The Unfinished Journey: America Since World War II
Prize-winning historian William Chafe here offers a vibrant chronicle of America's roller-coaster journey of the past forty years.
Since World War II, the U.S. has witnessed both stunning progress and profound social divisions. The economy boomed, suburbia blossomed, college became the norm for half the younger population, and social liberation movements swept away ancient barriers of racial and sexual discrimination. Yet in the midst of affluence, poverty remained a blight affecting a fifth of the nation; war and violence nearly tore America apart; and a new generation emerged with little hope of change for the future, convinced that belief in reform was naive and romantic.
Proceeding from the Cold War chill of the 1950s to the heated social protests of the '60s, Chafe shows how the conflicting forces in American life led to a turning point in 1968 and the ascendancy of a conservative coalition. Though set back by Watergate, this coalition re-emerged triumphant with the election of Ronald Reagan and was reigning supreme by the mid-1980s--even though in its midst lay enormous problems of inequality that have yet to be solved.

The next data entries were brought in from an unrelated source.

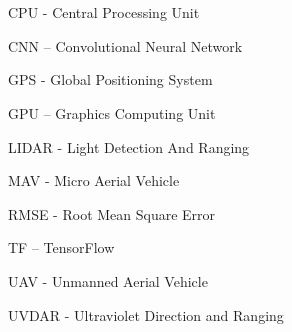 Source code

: \section*{} 

CPU     -   Central Processing Unit

CNN		– 	Convolutional Neural Network 

GPS     -   Global Positioning System

GPU     –  	Graphics Computing Unit

LIDAR   -   Light Detection And Ranging

MAV     -   Micro Aerial Vehicle

RMSE    -   Root Mean Square Error

TF		–	TensorFlow

UAV     -   Unmanned Aerial Vehicle

UVDAR   -   Ultraviolet Direction and Ranging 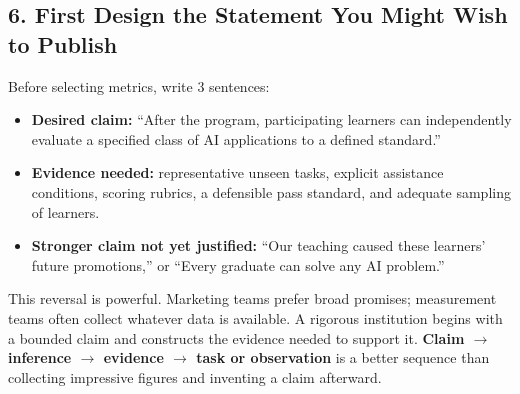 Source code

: \subsection*{6. First Design the Statement You Might Wish to Publish}

Before selecting metrics, write 3 sentences:

\begin{itemize}[leftmargin=1.5em, itemsep=0.4em]
    \item \textbf{Desired claim:} ``After the program, participating learners can independently evaluate a specified class of AI applications to a defined standard.''
    \item \textbf{Evidence needed:} representative unseen tasks, explicit assistance conditions, scoring rubrics, a defensible pass standard, and adequate sampling of learners.
    \item \textbf{Stronger claim not yet justified:} ``Our teaching caused these learners' future promotions,'' or ``Every graduate can solve any AI problem.''
\end{itemize}

This reversal is powerful. Marketing teams prefer broad promises; measurement teams often collect whatever data is available. A rigorous institution begins with a bounded claim and constructs the evidence needed to support it. \textbf{Claim $\to$ inference $\to$ evidence $\to$ task or observation} is a better sequence than collecting impressive figures and inventing a claim afterward.
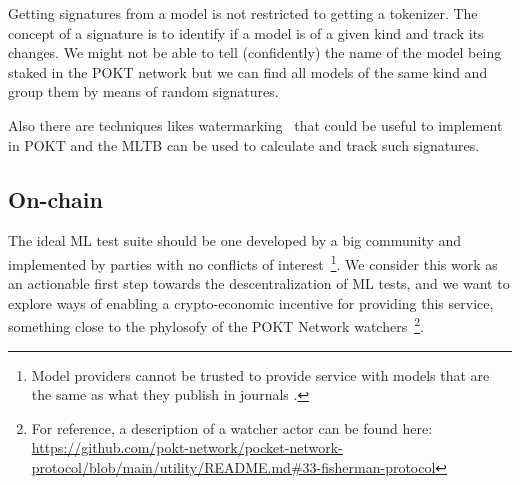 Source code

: Getting signatures from a model is not restricted to getting a tokenizer. 
The concept of a signature is to identify if a model is of a given kind and track its changes. 
We might not be able to tell (confidently) the name of the model being staked in the POKT network but we can find all models of the same kind and group them by means of random signatures.

Also there are techniques likes watermarking~\cite{kirchenbauer2023watermark} that could be useful to implement in POKT and the \gls{MLTB} can be used to calculate and track such signatures.

\subsection*{On-chain}

The ideal \gls{ML} test suite should be one developed by a big community and implemented by parties with no conflicts of interest~\footnote{Model providers cannot be trusted to provide service with models that are the same as what they publish in journals \cite{chen_how_2023}.}. 
We consider this work as an actionable first step towards the descentralization of \gls{ML} tests, and we want to explore ways of enabling a crypto-economic incentive for providing this service, something close to the phylosofy of the POKT Network watchers~\footnote{For reference, a description of a watcher actor can be found here: \url{https://github.com/pokt-network/pocket-network-protocol/blob/main/utility/README.md\#33-fisherman-protocol}}.
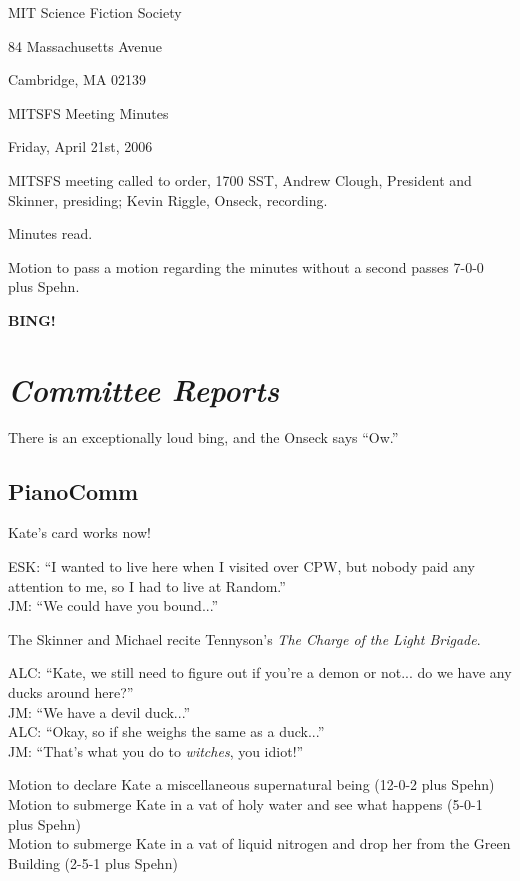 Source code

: \documentclass[10pt]{article}
\newcommand{\bing}{{\bf BING!} }
\newcommand{\goto}[1]{\bing \vskip 12pt \section*{{\em{#1}}}}
\newcommand{\ps}{ plus Spehn\xspace}
\begin{document}
\begin{center}

MIT Science Fiction Society

84 Massachusetts Avenue

Cambridge, MA 02139

\vspace{12pt}

MITSFS Meeting Minutes

Friday, April 21st, 2006

\end{center}

\vspace{18pt}

\setlength{\parskip}{6pt}

\noindent
MITSFS meeting called to order, 1700 SST,
Andrew Clough, President and Skinner, presiding; Kevin Riggle, Onseck, recording.

Minutes read.

Motion to pass a motion regarding the minutes without a second passes 7-0-0\ps.

\goto{Committee Reports}

There is an exceptionally loud bing, and the Onseck says ``Ow.''


\subsection*{PianoComm}
Kate's card works now!

ESK: ``I wanted to live here when I visited over CPW, but nobody paid any attention to me, so I had
to live at Random.''\\
JM: ``We could have you bound...''

The Skinner and Michael recite Tennyson's \emph{The Charge of the Light Brigade}.

ALC: ``Kate, we still need to figure out if you're a demon or not... do we have any ducks around
here?''\\
JM: ``We have a devil duck...''\\
ALC: ``Okay, so if she weighs the same as a duck...''\\
JM: ``That's what you do to \emph{witches}, you idiot!''

Motion to declare Kate a miscellaneous supernatural being (12-0-2\ps)\\
Motion to submerge Kate in a vat of holy water and see what happens (5-0-1\ps)\\
Motion to submerge Kate in a vat of liquid nitrogen and drop her from the Green Building (2-5-1\ps)\\
\end{document}
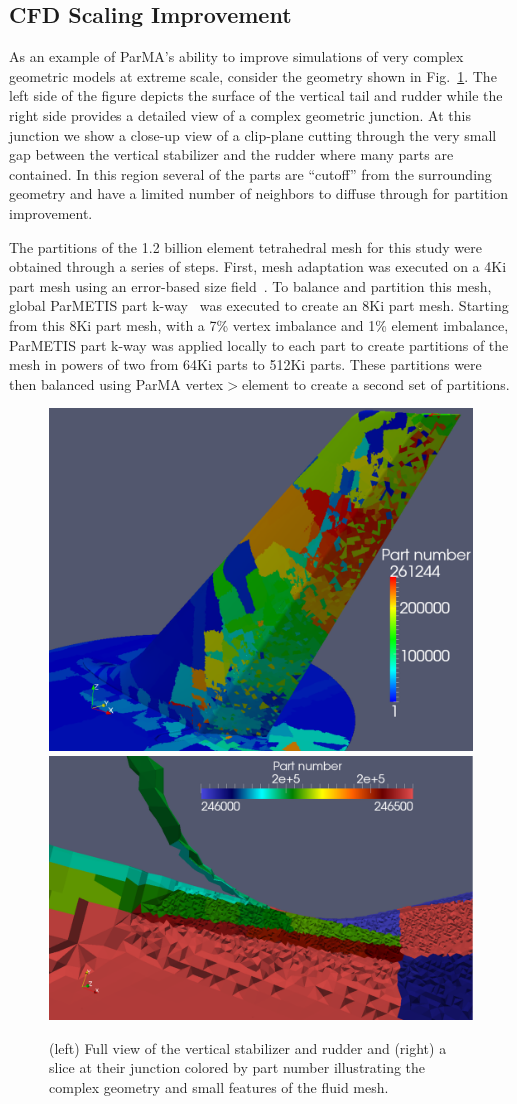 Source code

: \subsection{CFD Scaling Improvement}

As an example of ParMA's ability to improve simulations of very complex
geometric models at extreme scale, consider the geometry shown in
Fig.~\ref{fig:BoeingGeom}.
The left side of the figure depicts the surface of the vertical
tail and rudder while the right side provides a detailed
view of a complex geometric junction.
At this junction we show a close-up view of a clip-plane cutting through the very
small gap between the vertical stabilizer and the rudder where many parts are
contained.
In this region several of the parts are ``cutoff'' from the surrounding geometry
and have a limited number of neighbors to diffuse through for partition improvement.

The partitions of the 1.2 billion element tetrahedral mesh for this study were
obtained through a series of steps.
First, mesh adaptation was executed on a 4Ki part mesh using an error-based size
field~\cite{chitale2014anisotropic,Sahn06}.
To balance and partition this mesh, global ParMETIS part
k-way~\cite{karypis1998multilevel} was executed to create an 8Ki part mesh.
Starting from this 8Ki part mesh, with a 7\% vertex imbalance and 1\% element
imbalance, ParMETIS part k-way was applied locally to each part to
create partitions of the mesh in powers of two from 64Ki parts to 512Ki parts.  
These partitions were then balanced using ParMA vertex$>$element to
create a second set of partitions.

\begin{figure} \centering
  \includegraphics[width=.45\textwidth]{results/phasta/stabilizerFullView.eps}
  \includegraphics[width=.54\textwidth]{results/phasta/stabilizerGap.eps}
  \caption{
    (left) Full view of the vertical stabilizer and rudder and (right) a slice
    at their junction colored by part number illustrating the complex geometry
    and small features of the fluid mesh.
  }
  \label{fig:BoeingGeom}
\end{figure}

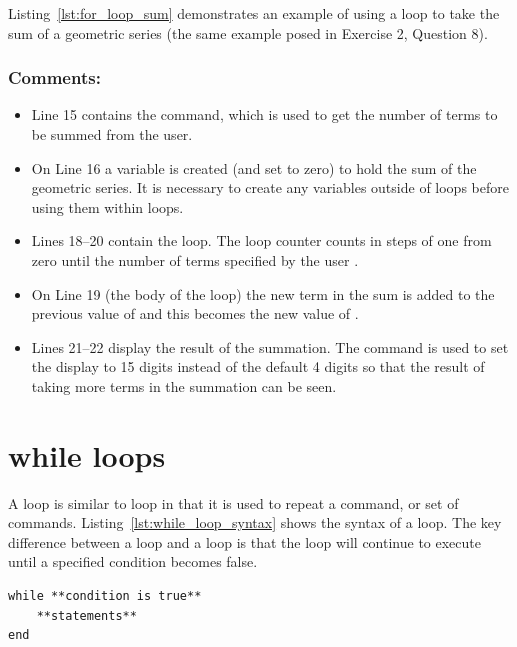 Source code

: Listing~\ref{lst:for_loop_sum} demonstrates an example of using a  loop to take the sum of a geometric series (the same example posed in Exercise 2, Question 8). 


\subsubsection{Comments:}
\begin{itemize}
\item Line 15 contains the  command, which is used to get the number of terms to be summed from the user.
\item On Line 16 a variable  is created (and set to zero) to hold the sum of the geometric series. It is necessary to create any variables outside of loops before using them within loops.
\item Lines 18--20 contain the  loop. The loop counter  counts in steps of one from zero until the number of terms specified by the user .
\item On Line 19 (the body of the loop) the new term in the sum  is added to the previous value of  and this becomes the new value of .
\item Lines 21--22 display the result of the summation. The  command is used to set the display to 15 digits instead of the default 4 digits so that the result of taking more terms in the summation can be seen.
\end{itemize}

\section{while loops}
A  loop is similar to  loop in that it is used to repeat a command, or set of commands. Listing~\ref{lst:while_loop_syntax} shows the syntax of a  loop. The key difference between a  loop and a  loop is that the  loop will continue to execute until a specified condition becomes false. 
\begin{lstlisting}[caption={Syntax of a \mcode{while} loop},label=lst:while_loop_syntax]
while **condition is true**
	**statements**
end
\end{lstlisting}

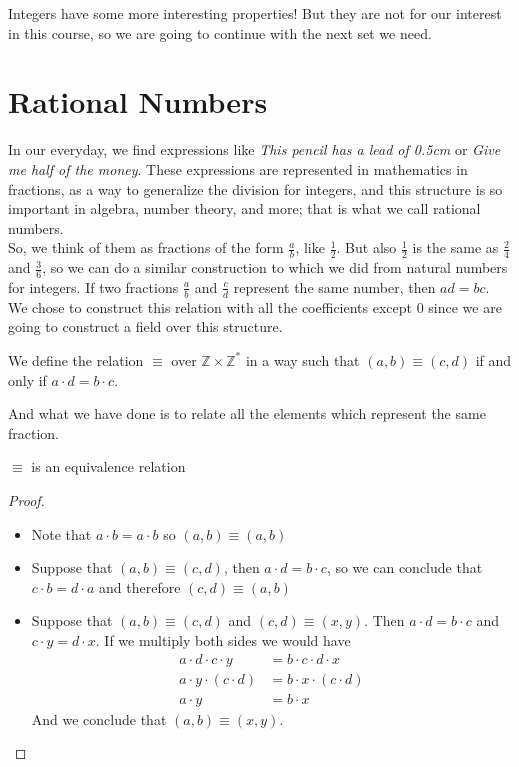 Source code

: \documentclass{tufte-handout}
\begin{document}
Integers have some more interesting properties! But they are not for our interest in this course, so we are going to continue with the next set we need.

\section{Rational Numbers}
In our everyday, we find expressions like \textit{This pencil has a lead of 0.5cm} or \textit{Give me half of the money}. These expressions are represented in mathematics in fractions, as a way to generalize the division for integers, and this structure is so important in algebra, number theory, and more; that is what we call rational numbers.\\

So, we think of them as fractions of the form $\frac{a}{b}$, like $\frac{1}{2}$. But also $\frac{1}{2}$ is the same as $\frac{2}{4}$ and $\frac{3}{6}$, so we can do a similar construction to which we did from natural numbers for integers. If two fractions $\frac{a}{b}$ and $\frac{c}{d}$ represent the same number, then $ad = bc$. We chose to construct this relation with all the coefficients except $0$ since we are going to construct a field over this structure.

\begin{definition}
	We define the relation $\equiv$ over $\mathbb{Z} \times \mathbb{Z}^*$ in a way such that $(a, b) \equiv (c, d)$ if and only if $a \cdot d = b \cdot c$.
\end{definition}

And what we have done is to relate all the elements which represent the same fraction.

\begin{theorem}
	$\equiv$ is an equivalence relation
\end{theorem}
\begin{proof}
	\begin{itemize}
		\item Note that $a \cdot b = a \cdot b$ so $(a, b) \equiv (a, b)$
		\item Suppose that $(a, b) \equiv (c, d)$, then $a \cdot d = b \cdot c$, so we can conclude that $c \cdot b = d \cdot a$ and therefore $(c, d) \equiv (a, b)$
		\item Suppose that $(a, b) \equiv (c, d)$ and $(c, d) \equiv (x, y)$. Then $a \cdot d = b \cdot c$ and $c \cdot y = d \cdot x$. If we multiply both sides we would have
		\begin{align*}
			a \cdot d \cdot c \cdot y &= b \cdot c \cdot d \cdot x\\
			a \cdot y \cdot (c \cdot d) &= b \cdot x \cdot (c \cdot d)\\
			a \cdot y &= b \cdot x
		\end{align*}
		And we conclude that $(a, b) \equiv (x, y)$.
	\end{itemize}
\end{proof}
\end{document}
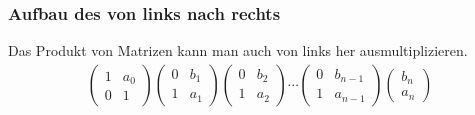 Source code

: \subsubsection {Aufbau des von links nach rechts}
Das Produkt von Matrizen kann man auch von links her ausmultiplizieren.
\begin{align*}
		\begin{pmatrix}
			1& a_0\\
			0& 1
		\end{pmatrix}
		\begin{pmatrix}
			0& b_1\\
			1& a_1
		\end{pmatrix}
		\begin{pmatrix}
			0& b_2\\
			1& a_2
		\end{pmatrix}
		\cdots
		\begin{pmatrix}
			0& b_{n-1}\\
			1& a_{n-1}
		\end{pmatrix}
		\begin{pmatrix}
			b_n\\
			a_n
		\end{pmatrix}
\end{align*}
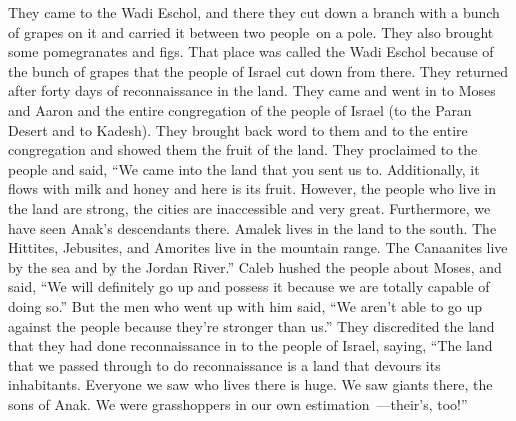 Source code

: \begin{inparaenum}
     They came to the Wadi Eschol, and there they cut down a branch with a bunch of grapes on it and carried it between two people\understood\ on a pole. They also brought some pomegranates and figs.%
     That place was called the Wadi Eschol because of the bunch of grapes that the people of Israel cut down from there.%
     They returned after forty days of reconnaissance in the land.%
     They came and went in to Moses and Aaron and the entire congregation of the people of Israel (to the Paran Desert and to Kadesh). They brought back word to them and to the entire congregation and showed them the fruit of the land.%
     They proclaimed to the people and said, ``We came into the land that you sent us to. Additionally, it flows with milk and honey and here is its fruit.%
     However, the people who live in the land are strong, the cities are inaccessible and very great. Furthermore, we have seen Anak's descendants there.%
     Amalek lives in the land to the south. The Hittites, Jebusites, and Amorites live in the mountain range. The Canaanites live by the sea and by the Jordan River.''\understood%
     Caleb hushed the people about Moses, and said, ``We will definitely go up and possess it because we are totally capable of doing so.''%
     But the men who went up with him said, ``We aren't able to go up against the people because they're stronger than us.''%
     They discredited the land that they had done reconnaissance in to the people of Israel, saying, ``The land that we passed through to do reconnaissance is a land that devours its inhabitants. Everyone we saw who lives there is huge.%
     We saw giants there, the sons of Anak. We were grasshoppers in our own estimation~---their's, too!''%
\end{inparaenum}
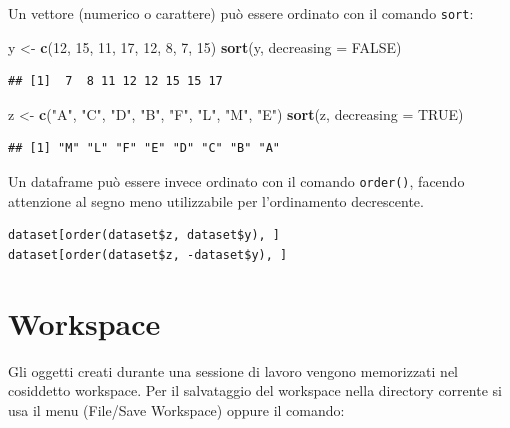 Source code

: \documentclass[a4paper,12pt,oneside]{book}
\newenvironment{Shaded}{\begin{snugshade}}{\end{snugshade}}
\newcommand{\KeywordTok}[1]{\textcolor[rgb]{0.13,0.29,0.53}{\textbf{#1}}}
\newcommand{\DataTypeTok}[1]{\textcolor[rgb]{0.13,0.29,0.53}{#1}}
\newcommand{\DecValTok}[1]{\textcolor[rgb]{0.00,0.00,0.81}{#1}}
\newcommand{\StringTok}[1]{\textcolor[rgb]{0.31,0.60,0.02}{#1}}
\newcommand{\OtherTok}[1]{\textcolor[rgb]{0.56,0.35,0.01}{#1}}
\newcommand{\NormalTok}[1]{#1}
\begin{document}
Un vettore (numerico o carattere) può essere ordinato con il comando
\texttt{sort}:

\begin{Shaded}
\begin{Highlighting}[]
\NormalTok{y  <-}\StringTok{  }\KeywordTok{c}\NormalTok{(}\DecValTok{12}\NormalTok{, }\DecValTok{15}\NormalTok{, }\DecValTok{11}\NormalTok{, }\DecValTok{17}\NormalTok{, }\DecValTok{12}\NormalTok{, }\DecValTok{8}\NormalTok{, }\DecValTok{7}\NormalTok{, }\DecValTok{15}\NormalTok{)}
\KeywordTok{sort}\NormalTok{(y, }\DataTypeTok{decreasing =} \OtherTok{FALSE}\NormalTok{)}
\end{Highlighting}
\end{Shaded}

\begin{verbatim}
## [1]  7  8 11 12 12 15 15 17
\end{verbatim}

\begin{Shaded}
\begin{Highlighting}[]
\NormalTok{z  <-}\StringTok{  }\KeywordTok{c}\NormalTok{(}\StringTok{"A"}\NormalTok{, }\StringTok{"C"}\NormalTok{, }\StringTok{"D"}\NormalTok{, }\StringTok{"B"}\NormalTok{, }\StringTok{"F"}\NormalTok{, }\StringTok{"L"}\NormalTok{, }\StringTok{"M"}\NormalTok{, }\StringTok{"E"}\NormalTok{)}
\KeywordTok{sort}\NormalTok{(z, }\DataTypeTok{decreasing =} \OtherTok{TRUE}\NormalTok{)}
\end{Highlighting}
\end{Shaded}

\begin{verbatim}
## [1] "M" "L" "F" "E" "D" "C" "B" "A"
\end{verbatim}

Un dataframe può essere invece ordinato con il comando \texttt{order()},
facendo attenzione al segno meno utilizzabile per l'ordinamento
decrescente.

\begin{verbatim}
dataset[order(dataset$z, dataset$y), ]
dataset[order(dataset$z, -dataset$y), ]
\end{verbatim}

\section{Workspace}\label{workspace}

Gli oggetti creati durante una sessione di lavoro vengono memorizzati
nel cosiddetto workspace. Per il salvataggio del workspace nella
directory corrente si usa il menu (File/Save Workspace) oppure il
comando:
\end{document}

Chafe brings our recent history alive in this gripping, brilliantly written narrative. As he highlights the paradoxes of postwar reform and reaction, he shows with cogency and passion how things might have been different.
About the Author
William H. Chafe is Professor History at Duke University. He is author of several books, among them Civilities and Civil Rights, which won the Robert F. Kennedy Book Award and the Mayflower Prize in 1981.